Возможно, рост Николая Сергеевича ограничивал его возможности как классического танцора – он был известен скорее как мим и балетный постановщик, чем как искусный исполнитель антраша и фуэте. Помимо партий в “Дочери фараона” и “Клоде Фролло”[13] его главной ролью был Герцог в “Жизели” и другие, в которых ему приходилось только величаво вышагивать по сцене в нарядном убранстве, принимать величественные позы и отдавать приказы слугам (“Отпустите рабов!” или “Довольно воевать!”). В общем и целом Николай Сергеевич, как мне кажется, преуспел в выбранной им профессии благодаря своему обаянию и красоте, величавой внешности и предприимчивости – как и многие другие члены нашей семьи. Возможно, ему покровительствовал Мариус Петипа, французский хореограф, на протяжении десятилетий главный балетмейстер Мариинского театра, где Николай Сергеевич несколько лет был главным режиссером. На это указывает и то, что они оба ушли из Мариинского в 1903 году, когда сменилась верховная администрация.
К Чингисхану, как утверждала Татьяна, ее род восходил по отцовской линии. Доказательства здесь тоже были косвенные. Ее бабушка по отцу, Софья Петровна Яковлева, в девичестве Кузьмина, моя любимая бабуля, которая умерла, когда мне было восемь, родилась в Самарской губернии, к северо-востоку от Каспийского моря и к западу от Казахстана. Вплоть до XVI века эти места принадлежали потомкам Чингисхана, и там до сих пор встречаются такие нерусские имена, как Сагиз, Макат, Челкар, что говорит о сильном влиянии татарской культуры. “Очень благородная семья”, “прямые потомки Чингисхана”: в этом стремлении одновременно к пышной родословной и дикарской свободе – вся моя мать. На самом деле, есть один шанс из миллиона, что мы происходим от Чингисхана, а вот то, что брат моей прабабушки, Петр Кузьмин, несколько лет прослужил предводителем дворянства в Рязанской губернии – уже реальность.

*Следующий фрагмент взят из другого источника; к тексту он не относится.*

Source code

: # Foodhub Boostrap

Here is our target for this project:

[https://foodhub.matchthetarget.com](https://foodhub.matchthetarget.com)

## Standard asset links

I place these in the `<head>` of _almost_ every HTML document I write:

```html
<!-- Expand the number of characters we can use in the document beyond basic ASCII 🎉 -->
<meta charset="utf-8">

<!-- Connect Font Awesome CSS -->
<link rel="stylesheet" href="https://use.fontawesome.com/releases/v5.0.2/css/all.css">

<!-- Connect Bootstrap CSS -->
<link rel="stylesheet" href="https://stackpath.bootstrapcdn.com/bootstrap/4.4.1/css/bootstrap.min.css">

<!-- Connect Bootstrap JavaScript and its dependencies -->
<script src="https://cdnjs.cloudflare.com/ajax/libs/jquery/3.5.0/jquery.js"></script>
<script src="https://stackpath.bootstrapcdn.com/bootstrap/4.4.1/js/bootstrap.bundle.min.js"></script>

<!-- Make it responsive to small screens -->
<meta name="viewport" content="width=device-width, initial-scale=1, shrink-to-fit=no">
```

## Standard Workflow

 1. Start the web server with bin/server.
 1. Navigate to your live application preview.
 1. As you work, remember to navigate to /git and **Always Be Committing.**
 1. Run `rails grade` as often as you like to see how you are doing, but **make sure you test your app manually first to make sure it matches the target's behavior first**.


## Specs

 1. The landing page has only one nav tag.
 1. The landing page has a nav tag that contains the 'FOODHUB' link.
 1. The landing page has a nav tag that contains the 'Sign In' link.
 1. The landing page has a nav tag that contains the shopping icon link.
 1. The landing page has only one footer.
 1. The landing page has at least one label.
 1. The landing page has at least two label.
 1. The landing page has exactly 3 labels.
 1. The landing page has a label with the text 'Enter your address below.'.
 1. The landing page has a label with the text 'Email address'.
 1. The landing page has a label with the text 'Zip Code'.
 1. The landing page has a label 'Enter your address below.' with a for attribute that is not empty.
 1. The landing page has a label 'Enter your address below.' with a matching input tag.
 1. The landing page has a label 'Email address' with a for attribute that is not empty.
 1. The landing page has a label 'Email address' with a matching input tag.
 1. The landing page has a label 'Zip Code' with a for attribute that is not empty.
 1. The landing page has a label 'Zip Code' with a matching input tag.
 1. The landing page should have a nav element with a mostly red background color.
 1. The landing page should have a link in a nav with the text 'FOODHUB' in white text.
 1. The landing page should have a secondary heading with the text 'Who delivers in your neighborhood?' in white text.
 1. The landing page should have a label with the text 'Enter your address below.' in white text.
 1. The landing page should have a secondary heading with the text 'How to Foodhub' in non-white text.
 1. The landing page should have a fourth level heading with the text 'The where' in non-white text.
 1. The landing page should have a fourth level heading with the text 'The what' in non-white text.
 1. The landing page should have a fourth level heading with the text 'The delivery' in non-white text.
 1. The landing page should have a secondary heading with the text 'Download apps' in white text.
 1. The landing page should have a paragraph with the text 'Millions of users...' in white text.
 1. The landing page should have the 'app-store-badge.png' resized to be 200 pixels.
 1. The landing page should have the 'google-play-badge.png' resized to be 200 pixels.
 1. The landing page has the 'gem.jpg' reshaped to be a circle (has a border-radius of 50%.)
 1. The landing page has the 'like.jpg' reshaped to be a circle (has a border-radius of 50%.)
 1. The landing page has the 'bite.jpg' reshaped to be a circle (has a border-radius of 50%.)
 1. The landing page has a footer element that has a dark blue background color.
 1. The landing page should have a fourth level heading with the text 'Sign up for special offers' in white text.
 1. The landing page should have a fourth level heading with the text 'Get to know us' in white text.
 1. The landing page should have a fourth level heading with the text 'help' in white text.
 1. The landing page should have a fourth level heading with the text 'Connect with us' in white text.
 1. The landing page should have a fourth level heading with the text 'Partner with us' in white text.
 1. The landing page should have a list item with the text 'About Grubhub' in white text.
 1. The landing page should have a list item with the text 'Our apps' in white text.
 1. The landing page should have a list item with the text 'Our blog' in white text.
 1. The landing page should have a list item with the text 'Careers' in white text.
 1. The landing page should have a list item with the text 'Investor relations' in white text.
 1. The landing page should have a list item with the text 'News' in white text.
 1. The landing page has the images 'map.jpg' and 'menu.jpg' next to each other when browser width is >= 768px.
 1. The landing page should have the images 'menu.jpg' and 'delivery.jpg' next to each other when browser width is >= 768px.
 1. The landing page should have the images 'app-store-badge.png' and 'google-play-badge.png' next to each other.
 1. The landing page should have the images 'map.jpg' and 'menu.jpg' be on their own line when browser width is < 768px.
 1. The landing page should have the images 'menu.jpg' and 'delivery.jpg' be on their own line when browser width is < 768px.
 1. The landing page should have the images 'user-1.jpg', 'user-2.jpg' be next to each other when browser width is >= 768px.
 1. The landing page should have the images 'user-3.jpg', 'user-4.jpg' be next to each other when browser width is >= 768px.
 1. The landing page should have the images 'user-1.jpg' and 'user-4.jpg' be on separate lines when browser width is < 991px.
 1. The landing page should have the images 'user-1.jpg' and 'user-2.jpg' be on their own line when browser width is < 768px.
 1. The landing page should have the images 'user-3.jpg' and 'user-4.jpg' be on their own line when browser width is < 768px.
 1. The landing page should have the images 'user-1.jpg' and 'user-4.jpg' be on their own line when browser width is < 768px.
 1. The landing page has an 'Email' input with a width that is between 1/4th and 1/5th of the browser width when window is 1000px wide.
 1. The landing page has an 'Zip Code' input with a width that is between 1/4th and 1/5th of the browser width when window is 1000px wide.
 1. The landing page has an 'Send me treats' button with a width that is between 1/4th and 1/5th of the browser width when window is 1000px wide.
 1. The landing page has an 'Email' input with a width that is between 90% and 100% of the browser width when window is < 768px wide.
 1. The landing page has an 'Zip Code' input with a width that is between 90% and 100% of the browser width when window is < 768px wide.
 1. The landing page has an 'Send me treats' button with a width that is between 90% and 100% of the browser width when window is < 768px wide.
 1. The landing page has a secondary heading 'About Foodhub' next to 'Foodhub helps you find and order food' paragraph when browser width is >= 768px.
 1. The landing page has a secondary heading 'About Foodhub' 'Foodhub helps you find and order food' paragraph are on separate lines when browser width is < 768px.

Моя прабабушка была выдающейся женщиной: с детства демонстрируя впечатляющие успехи в учебе, она смогла подойти к выбору профессии с куда большей свободой, чем большинство девушек XIX века на востоке России. Обнаружив особенную склонность к математике, прабабушка поступила в Санкт-Петербургский университет. Согласно семейной легенде, она была первой[14] в России женщиной-математиком с ученой степенью, и, когда в день выпуска Софья Петровна сходила с кафедры с дипломом в руках, разъяренные профессора забросали ее помидорами в знак протеста против женского вторжения. Она, однако, приберегла свои математические навыки для домашнего использования и вышла замуж за архитектора и инженера Евгения Александровича Яковлева, а вскоре родила ему детей:
– моего дедушку Алексея, который пошел по стопам отца и также стал архитектором и инженером и впоследствии был награжден за проектирование государственных театров;
– мою двоюродную бабушку Александру (тетю Сандру), одаренную певицу (контральто), которая дебютировала в опере в 1916 году в роли графини в “Пиковой даме” Чайковского[15] и чья любовь, наряду с бабулиной, сопровождала меня в раннем детстве;
– моего двоюродного дедушку Александра (дядю Сашу), знаменитого путешественника, который после революции стал одним из двух-трех самых выдающихся художников русской диаспоры в Париже, человека, который сыграл ключевую роль в жизни мамы;
– мою двоюродную бабушку Веру – вторую по старшинству и единственную среди детей, кто не достиг ничего выдающегося; в двадцать два года она вышла замуж за немецкого сельскохозяйственного магната, с которым познакомилась, когда путешествовала с родителями по Французским Альпам в 1906 году.
Все четверо родились и выросли в просторной квартире родителей на Гагаринской набережной, недалеко от Невского проспекта. Первые воспоминания матери относятся как раз к гостиной ее любимой бабушки. Маме около пяти лет, и она – догадайтесь, чем занята? – конечно же позирует для портрета, который рисует дядя Саша. На ней белое кружевное платье с оборочками от Пакен. Дядя Саша велит ей сидеть смирно, и она смотрит в окно, за которым блестит на солнце Нева.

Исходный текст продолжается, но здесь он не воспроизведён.